(GOAL OF THE EXERCISE): All of the data is to be written out again exactly, without the pictures.

============================================================

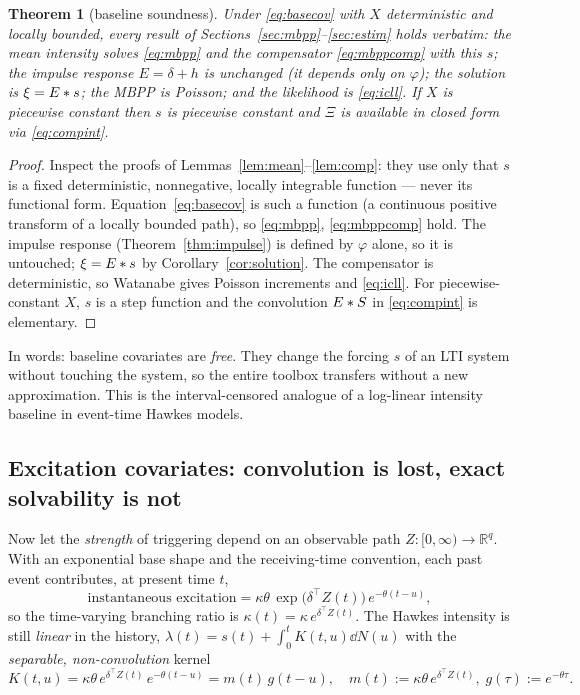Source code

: \documentclass[11pt]{article}
\theoremstyle{plain}
\newtheorem{theorem}{Theorem}[section]
\theoremstyle{definition}
\theoremstyle{remark}
\newcommand{\R}{\mathbb{R}}\newcommand{\N}{\mathbb{N}}\newcommand{\E}{\mathbb{E}}
\begin{document}
\begin{theorem}[baseline soundness]
\label{thm:baseline}
Under \eqref{eq:basecov} with $X$ deterministic and locally bounded, every result
of Sections~\ref{sec:mbpp}--\ref{sec:estim} holds verbatim: the mean intensity
solves \eqref{eq:mbpp} and the compensator \eqref{eq:mbppcomp} with this $s$; the
impulse response $E=\delta+h$ is \emph{unchanged} (it depends only on $\varphi$);
the solution is $\xi=E\conv s$; the MBPP is Poisson; and the likelihood is
\eqref{eq:icll}. If $X$ is piecewise constant then $s$ is piecewise constant and
$\Xi$ is available in closed form via \eqref{eq:compint}.
\end{theorem}
\begin{proof}
Inspect the proofs of Lemmas~\ref{lem:mean}--\ref{lem:comp}: they use only that
$s$ is a fixed deterministic, nonnegative, locally integrable function --- never
its functional form. Equation~\eqref{eq:basecov} is such a function (a continuous
positive transform of a locally bounded path), so \eqref{eq:mbpp},
\eqref{eq:mbppcomp} hold. The impulse response (Theorem~\ref{thm:impulse}) is
defined by $\varphi$ alone, so it is untouched; $\xi=E\conv s$ by
Corollary~\ref{cor:solution}. The compensator is deterministic, so Watanabe gives
Poisson increments and \eqref{eq:icll}. For piecewise-constant $X$, $s$ is a
step function and the convolution $E\conv S$ in \eqref{eq:compint} is elementary.
\end{proof}

In words: baseline covariates are \emph{free}. They change the forcing $s$ of an
LTI system without touching the system, so the entire toolbox transfers without a
new approximation. This is the interval-censored analogue of a log-linear
intensity baseline in event-time Hawkes models.

\subsection{Excitation covariates: convolution is lost, exact solvability is not}

Now let the \emph{strength} of triggering depend on an observable path
$Z:[0,\infty)\to\R^q$. With an exponential base shape and the receiving-time
convention, each past event contributes, at present time $t$,
\begin{equation}
\text{instantaneous excitation}=\kappa\theta\,\exp\!\big(\delta^\top Z(t)\big)\,e^{-\theta(t-u)},
\label{eq:exccov}
\end{equation}
so the time-varying branching ratio is $\kappa(t)=\kappa\,e^{\delta^\top Z(t)}$.
The Hawkes intensity is still \emph{linear} in the history,
$\lambda(t)=s(t)+\int_0^t K(t,u)\dd N(u)$ with the \emph{separable, non-convolution}
kernel
\begin{equation}
K(t,u)=\kappa\theta\,e^{\delta^\top Z(t)}\,e^{-\theta(t-u)}=m(t)\,g(t-u),\quad
m(t):=\kappa\theta\,e^{\delta^\top Z(t)},\; g(\tau):=e^{-\theta\tau}.
\label{eq:sepkernel}
\end{equation}
\end{document}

============================================================

(RESPONSE TO THE TASK):
Source code

: \documentclass[11pt]{article}
\theoremstyle{plain}
\newtheorem{theorem}{Theorem}[section]
\theoremstyle{definition}
\theoremstyle{remark}
\newcommand{\R}{\mathbb{R}}\newcommand{\N}{\mathbb{N}}\newcommand{\E}{\mathbb{E}}
\begin{document}
\begin{theorem}[baseline soundness]
\label{thm:baseline}
Under \eqref{eq:basecov} with $X$ deterministic and locally bounded, every result
of Sections~\ref{sec:mbpp}--\ref{sec:estim} holds verbatim: the mean intensity
solves \eqref{eq:mbpp} and the compensator \eqref{eq:mbppcomp} with this $s$; the
impulse response $E=\delta+h$ is \emph{unchanged} (it depends only on $\varphi$);
the solution is $\xi=E\conv s$; the MBPP is Poisson; and the likelihood is
\eqref{eq:icll}. If $X$ is piecewise constant then $s$ is piecewise constant and
$\Xi$ is available in closed form via \eqref{eq:compint}.
\end{theorem}
\begin{proof}
Inspect the proofs of Lemmas~\ref{lem:mean}--\ref{lem:comp}: they use only that
$s$ is a fixed deterministic, nonnegative, locally integrable function --- never
its functional form. Equation~\eqref{eq:basecov} is such a function (a continuous
positive transform of a locally bounded path), so \eqref{eq:mbpp},
\eqref{eq:mbppcomp} hold. The impulse response (Theorem~\ref{thm:impulse}) is
defined by $\varphi$ alone, so it is untouched; $\xi=E\conv s$ by
Corollary~\ref{cor:solution}. The compensator is deterministic, so Watanabe gives
Poisson increments and \eqref{eq:icll}. For piecewise-constant $X$, $s$ is a
step function and the convolution $E\conv S$ in \eqref{eq:compint} is elementary.
\end{proof}

In words: baseline covariates are \emph{free}. They change the forcing $s$ of an
LTI system without touching the system, so the entire toolbox transfers without a
new approximation. This is the interval-censored analogue of a log-linear
intensity baseline in event-time Hawkes models.

\subsection{Excitation covariates: convolution is lost, exact solvability is not}

Now let the \emph{strength} of triggering depend on an observable path
$Z:[0,\infty)\to\R^q$. With an exponential base shape and the receiving-time
convention, each past event contributes, at present time $t$,
\begin{equation}
\text{instantaneous excitation}=\kappa\theta\,\exp\!\big(\delta^\top Z(t)\big)\,e^{-\theta(t-u)},
\label{eq:exccov}
\end{equation}
so the time-varying branching ratio is $\kappa(t)=\kappa\,e^{\delta^\top Z(t)}$.
The Hawkes intensity is still \emph{linear} in the history,
$\lambda(t)=s(t)+\int_0^t K(t,u)\dd N(u)$ with the \emph{separable, non-convolution}
kernel
\begin{equation}
K(t,u)=\kappa\theta\,e^{\delta^\top Z(t)}\,e^{-\theta(t-u)}=m(t)\,g(t-u),\quad
m(t):=\kappa\theta\,e^{\delta^\top Z(t)},\; g(\tau):=e^{-\theta\tau}.
\label{eq:sepkernel}
\end{equation}
\end{document}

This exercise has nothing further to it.